It started again this morning – the name-calling and being nasty to me. This time I snapped. I told him that I couldn’t take much more of it, that I’ve told him before that I hate it and asked him why, if he loves me, does he continue to do something that he knows hurts me. He told me I was paranoid and then he went into a rage. He always does this, the screaming and shouting, blaming me for getting him mad. I said I wasn’t going to sit there and listen to him losing it again and went to walk out of the room. He got right in my face, backed me into the corner of the room so I couldn’t move, screamed at me to get out and then shouted at me, “YOU’RE A THICK CUNT!” over and over and over again. Something inside of me snapped this time, it’s never happened before in all of my life. I punched him.
I feel so ashamed of myself. Never in my life have I hit anyone and I’m so ashamed that I’ve allowed him to push me that far, that I’ve stooped to his level. Lower than his level but I just didn’t know what else to do. I felt so trapped and so threatened. He told me that I am a nutcase and need to see a psychiatrist. I don’t know where to go from here. I know it won’t get better but I also know that in a few days we’ll slowly slip back to a happier normal and the cycle will continue, partly because I don’t have what it takes to leave and in part because I still love him.

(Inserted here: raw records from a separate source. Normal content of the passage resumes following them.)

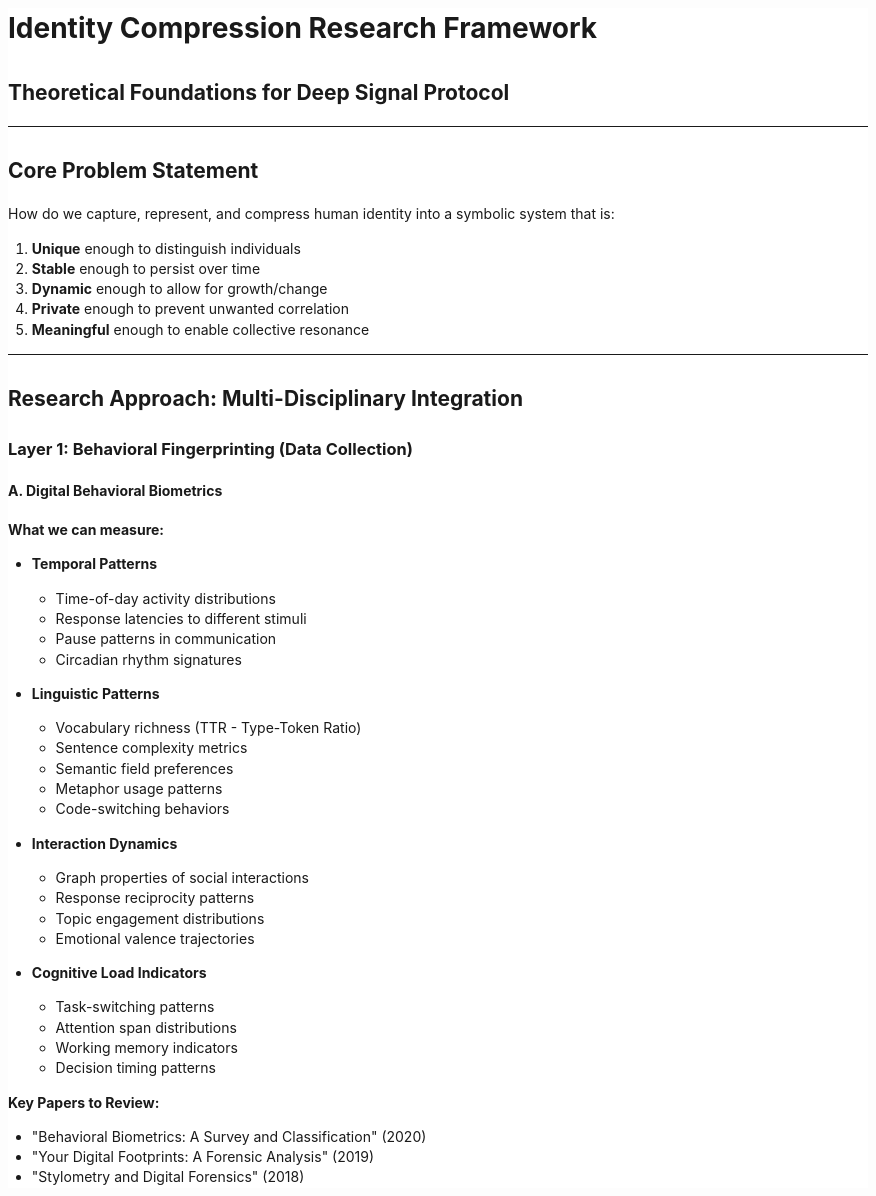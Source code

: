# Identity Compression Research Framework
## Theoretical Foundations for Deep Signal Protocol

---

## Core Problem Statement

How do we capture, represent, and compress human identity into a symbolic system that is:
1. **Unique** enough to distinguish individuals
2. **Stable** enough to persist over time
3. **Dynamic** enough to allow for growth/change
4. **Private** enough to prevent unwanted correlation
5. **Meaningful** enough to enable collective resonance

---

## Research Approach: Multi-Disciplinary Integration

### Layer 1: Behavioral Fingerprinting (Data Collection)

#### A. Digital Behavioral Biometrics
**What we can measure:**
- **Temporal Patterns**
  - Time-of-day activity distributions
  - Response latencies to different stimuli
  - Pause patterns in communication
  - Circadian rhythm signatures

- **Linguistic Patterns**
  - Vocabulary richness (TTR - Type-Token Ratio)
  - Sentence complexity metrics
  - Semantic field preferences
  - Metaphor usage patterns
  - Code-switching behaviors

- **Interaction Dynamics**
  - Graph properties of social interactions
  - Response reciprocity patterns
  - Topic engagement distributions
  - Emotional valence trajectories

- **Cognitive Load Indicators**
  - Task-switching patterns
  - Attention span distributions
  - Working memory indicators
  - Decision timing patterns

**Key Papers to Review:**
- "Behavioral Biometrics: A Survey and Classification" (2020)
- "Your Digital Footprints: A Forensic Analysis" (2019)
- "Stylometry and Digital Forensics" (2018)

If I didn’t have such strong feelings for him I know I’d be able to go.
I hate the fact that over the years I’ve gone from being a strong, independent woman to this meek victim that doesn’t really know if this is him in the wrong or if this is me. Maybe I am mentally ill and overreacting to things? I definitely over-reacted today by hitting him. I’m not ready to leave him though and that’s the problem. I’m desperately clinging on to any hope I have, the slightest glimmer of it. I don’t want to be a single parent, I don’t want my kids to grow up without a Dad or father figure, in the case of the older children, and I don’t want the embarrassment of yet another failed relationship, I’ve already had two of those. Above all, I love him. However, I am wise enough to know that love isn’t enough.